Impresa Familiare e convivente di fatto
Impresa Familiare e convivente di fatto


Quanto al secondo modello (la convivenza di fatto), la legge n. 76 del 2016 abbandona la rigida alternativa tra tutela, o no, parametrata a quella riservata alla famiglia fondata sul matrimonio e valorizza l’esigenza di speciale regolamentazione dei singoli rapporti, siano essi quelli che vedono coinvolti i conviventi tra di loro, ovvero quelli tra genitori e figli o che si sviluppano con i terzi.



Conviventi di fatto ed Impresa

sono quindi «due persone maggiorenni unite stabilmente da legami affettivi di coppia e di reciproca assistenza morale e materiale, non vincolate da rapporti di parentela, affinità, adozione, da matrimonio o da un’unione civile». La convivenza di fatto implica un “legame affettivo di coppia”; quindi non vi rientra la convivenza, ancorché stabile, che sia meramente amicale, di sostegno o di compagnia.


La dichiarazione anagrafica crea una presunzione di stabilità del vincolo affettivo di coppia e agevola, sul piano probatorio, il riconoscimento dei diritti in favore dei conviventi di fatto.

La dichiarazione non può esser fatta da persone «vincolate da rapporti di parentela, affinità o adozione, da matrimonio o da un’unione civile», così come gli stessi rapporti sono di impedimento a contrarre matrimonio (artt. 86 e 87 cod. civ.).
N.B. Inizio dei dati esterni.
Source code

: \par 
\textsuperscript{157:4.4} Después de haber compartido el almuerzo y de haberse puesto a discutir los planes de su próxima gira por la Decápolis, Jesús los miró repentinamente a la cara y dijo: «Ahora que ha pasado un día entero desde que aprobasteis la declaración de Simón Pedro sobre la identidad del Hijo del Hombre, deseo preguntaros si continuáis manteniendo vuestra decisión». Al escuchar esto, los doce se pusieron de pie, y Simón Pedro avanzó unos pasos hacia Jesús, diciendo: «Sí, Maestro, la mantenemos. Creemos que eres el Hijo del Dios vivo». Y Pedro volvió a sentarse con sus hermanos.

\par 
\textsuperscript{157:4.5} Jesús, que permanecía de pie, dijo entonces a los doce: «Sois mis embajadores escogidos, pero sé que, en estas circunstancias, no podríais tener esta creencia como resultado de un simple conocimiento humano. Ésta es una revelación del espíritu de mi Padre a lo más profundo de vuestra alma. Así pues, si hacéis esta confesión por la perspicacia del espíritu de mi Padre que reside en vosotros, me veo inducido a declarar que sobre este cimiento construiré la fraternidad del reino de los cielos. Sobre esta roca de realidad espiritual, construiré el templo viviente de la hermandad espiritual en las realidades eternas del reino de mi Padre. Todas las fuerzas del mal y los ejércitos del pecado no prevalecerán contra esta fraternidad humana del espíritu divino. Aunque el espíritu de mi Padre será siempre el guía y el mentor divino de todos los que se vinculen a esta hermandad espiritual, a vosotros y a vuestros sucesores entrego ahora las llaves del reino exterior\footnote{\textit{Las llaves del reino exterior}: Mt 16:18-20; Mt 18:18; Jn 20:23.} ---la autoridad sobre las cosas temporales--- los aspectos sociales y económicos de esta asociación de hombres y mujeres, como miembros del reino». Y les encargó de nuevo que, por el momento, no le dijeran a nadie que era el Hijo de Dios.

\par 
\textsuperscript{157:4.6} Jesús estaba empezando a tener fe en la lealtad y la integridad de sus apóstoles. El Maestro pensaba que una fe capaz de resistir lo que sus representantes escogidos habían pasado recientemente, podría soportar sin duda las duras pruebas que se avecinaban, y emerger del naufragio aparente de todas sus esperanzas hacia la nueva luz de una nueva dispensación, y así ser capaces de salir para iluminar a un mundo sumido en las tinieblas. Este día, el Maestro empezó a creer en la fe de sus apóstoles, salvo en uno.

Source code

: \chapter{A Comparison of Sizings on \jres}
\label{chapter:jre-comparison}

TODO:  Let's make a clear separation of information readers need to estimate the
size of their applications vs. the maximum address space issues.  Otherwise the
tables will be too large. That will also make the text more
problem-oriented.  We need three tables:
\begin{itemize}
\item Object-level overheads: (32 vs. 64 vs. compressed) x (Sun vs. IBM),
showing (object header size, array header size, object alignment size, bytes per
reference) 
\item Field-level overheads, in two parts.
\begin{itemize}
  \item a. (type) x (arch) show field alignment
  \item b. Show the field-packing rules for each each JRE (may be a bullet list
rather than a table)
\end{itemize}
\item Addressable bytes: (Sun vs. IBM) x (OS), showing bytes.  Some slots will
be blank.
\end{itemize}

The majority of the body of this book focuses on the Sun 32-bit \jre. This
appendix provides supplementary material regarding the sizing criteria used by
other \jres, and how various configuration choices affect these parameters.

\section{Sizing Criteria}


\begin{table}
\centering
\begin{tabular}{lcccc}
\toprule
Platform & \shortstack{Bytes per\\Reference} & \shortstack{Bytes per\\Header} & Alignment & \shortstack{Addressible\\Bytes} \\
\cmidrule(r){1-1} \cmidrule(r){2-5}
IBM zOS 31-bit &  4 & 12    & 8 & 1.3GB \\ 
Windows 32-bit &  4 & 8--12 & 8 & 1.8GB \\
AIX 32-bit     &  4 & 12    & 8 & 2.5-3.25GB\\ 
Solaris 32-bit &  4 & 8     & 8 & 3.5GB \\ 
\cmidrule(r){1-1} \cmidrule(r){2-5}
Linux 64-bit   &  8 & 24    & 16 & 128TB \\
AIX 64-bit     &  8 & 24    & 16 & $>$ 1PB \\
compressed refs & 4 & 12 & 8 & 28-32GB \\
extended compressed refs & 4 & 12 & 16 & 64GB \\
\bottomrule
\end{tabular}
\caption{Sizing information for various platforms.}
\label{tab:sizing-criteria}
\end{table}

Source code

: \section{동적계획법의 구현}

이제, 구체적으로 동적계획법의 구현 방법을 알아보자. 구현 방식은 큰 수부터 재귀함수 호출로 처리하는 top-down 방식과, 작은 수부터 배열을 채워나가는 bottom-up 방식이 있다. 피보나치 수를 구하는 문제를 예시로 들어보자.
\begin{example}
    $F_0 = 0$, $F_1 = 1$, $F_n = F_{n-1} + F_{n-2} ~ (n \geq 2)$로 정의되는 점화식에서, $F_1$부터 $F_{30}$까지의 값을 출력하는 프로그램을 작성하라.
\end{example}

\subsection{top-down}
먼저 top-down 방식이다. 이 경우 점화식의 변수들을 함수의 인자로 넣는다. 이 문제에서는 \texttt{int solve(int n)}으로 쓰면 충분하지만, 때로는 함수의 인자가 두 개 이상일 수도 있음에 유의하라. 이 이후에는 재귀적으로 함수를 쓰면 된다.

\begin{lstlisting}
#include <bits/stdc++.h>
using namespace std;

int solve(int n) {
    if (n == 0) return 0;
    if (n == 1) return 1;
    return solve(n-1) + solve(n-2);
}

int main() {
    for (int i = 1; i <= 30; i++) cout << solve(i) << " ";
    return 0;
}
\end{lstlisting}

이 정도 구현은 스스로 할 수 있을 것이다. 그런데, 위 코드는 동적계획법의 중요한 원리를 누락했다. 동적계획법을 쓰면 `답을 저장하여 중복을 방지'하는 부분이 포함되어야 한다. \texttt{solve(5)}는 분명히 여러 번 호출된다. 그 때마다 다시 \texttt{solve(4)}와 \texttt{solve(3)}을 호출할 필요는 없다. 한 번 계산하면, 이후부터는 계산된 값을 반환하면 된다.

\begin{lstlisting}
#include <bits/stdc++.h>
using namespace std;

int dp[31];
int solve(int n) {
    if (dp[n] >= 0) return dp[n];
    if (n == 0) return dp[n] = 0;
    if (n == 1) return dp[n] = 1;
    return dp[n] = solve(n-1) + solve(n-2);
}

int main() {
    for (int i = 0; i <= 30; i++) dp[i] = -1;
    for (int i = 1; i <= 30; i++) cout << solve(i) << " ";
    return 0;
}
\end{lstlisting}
L'approdo della Corte Costituzionale del 4 Luglio 2024 va operata inserendo il convivente di fatto dell’imprenditore nell’elenco dei soggetti legittimati a partecipare all’impresa familiare di cui al terzo comma dell’art. 230-bis cod. civ.,


e quindi prevedendo come impresa familiare quella cui collabora anche «il convivente di fatto».

Ai conviventi di fatto, intendendosi come tali «due persone maggiorenni unite stabilmente da legami affettivi di coppia e di reciproca assistenza morale e materiale» (art. 1, comma 36, della legge n. 76 del 2016),


vanno dunque riconosciute le stesse prerogative patrimoniali e partecipative del coniuge e della persona unita civilmente all’imprenditore.